# Work instructions
From the entries, return every line where the string "cdot" shows up.

# Source information
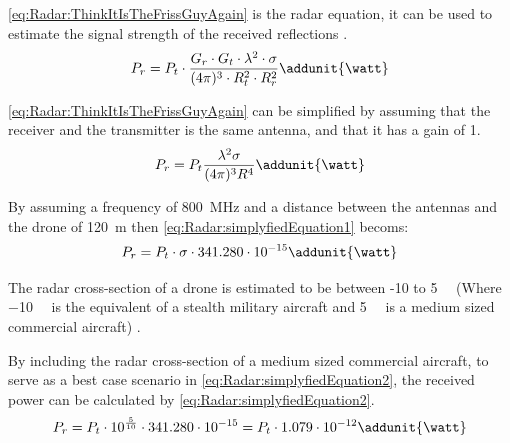 \autoref{eq:Radar:ThinkItIsTheFrissGuyAgain} is the radar equation, it can be used to estimate the signal strength of the received reflections \citep{web:ThroughTheEyesOfARadar}. 
\begin{equation} \label{eq:Radar:ThinkItIsTheFrissGuyAgain} 
P_{r} = P_{t} \cdot  \frac{G_{r} \cdot G_{t} \cdot  \lambda^{2} \cdot \sigma}{(4\pi)^{3} \cdot R_{t}^{2} \cdot R_{r}^{2}} \addunit{\watt}
\end{equation}
\startexplain
{}
\stopexplain

\autoref{eq:Radar:ThinkItIsTheFrissGuyAgain} can be simplified by assuming that the receiver and the transmitter is the same antenna, and that it has a gain of 1.
\begin{equation} \label{eq:Radar:simplyfiedEquation1} 
P_{r} = P_{t} \frac{\lambda^{2} \sigma}{(4\pi)^{3} R^{4}} \addunit{\watt}
\end{equation}

By assuming a frequency of \SI{800}{\mega\hertz} and a distance between the antennas and the drone of \SI{120}{\meter} then \autoref{eq:Radar:simplyfiedEquation1} becoms: 
\begin{equation} \label{eq:Radar:simplyfiedEquation3} 
P_{r} = P_{t} \cdot \sigma \cdot 341.280 \cdot 10^{-15} \addunit{\watt}
\end{equation}

The radar cross-section of a drone is estimated to be between -10 to \SI{5}{\deci\belsm} (Where \SI{-10}{\deci\belsm} is the equivalent of a stealth military aircraft and \SI{5}{\deci\belsm} is a medium sized commercial aircraft) \citep{web:ThroughTheEyesOfARadar}. 


By including the radar cross-section of a medium sized commercial aircraft, to serve as a best case scenario in \autoref{eq:Radar:simplyfiedEquation2}, the received power can be calculated by \autoref{eq:Radar:simplyfiedEquation2}.
\begin{equation} \label{eq:Radar:simplyfiedEquation2} 
P_{r} = P_{t} \cdot 10^{\frac{5}{10}} \cdot 341.280 \cdot 10^{-15} = P_{t} \cdot 1.079 \cdot 10^{-12} \addunit{\watt}
\end{equation}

# Exercise solution
P_{r} = P_{t} \cdot  \frac{G_{r} \cdot G_{t} \cdot  \lambda^{2} \cdot \sigma}{(4\pi)^{3} \cdot R_{t}^{2} \cdot R_{r}^{2}} \addunit{\watt}
P_{r} = P_{t} \cdot \sigma \cdot 341.280 \cdot 10^{-15} \addunit{\watt}
P_{r} = P_{t} \cdot 10^{\frac{5}{10}} \cdot 341.280 \cdot 10^{-15} = P_{t} \cdot 1.079 \cdot 10^{-12} \addunit{\watt}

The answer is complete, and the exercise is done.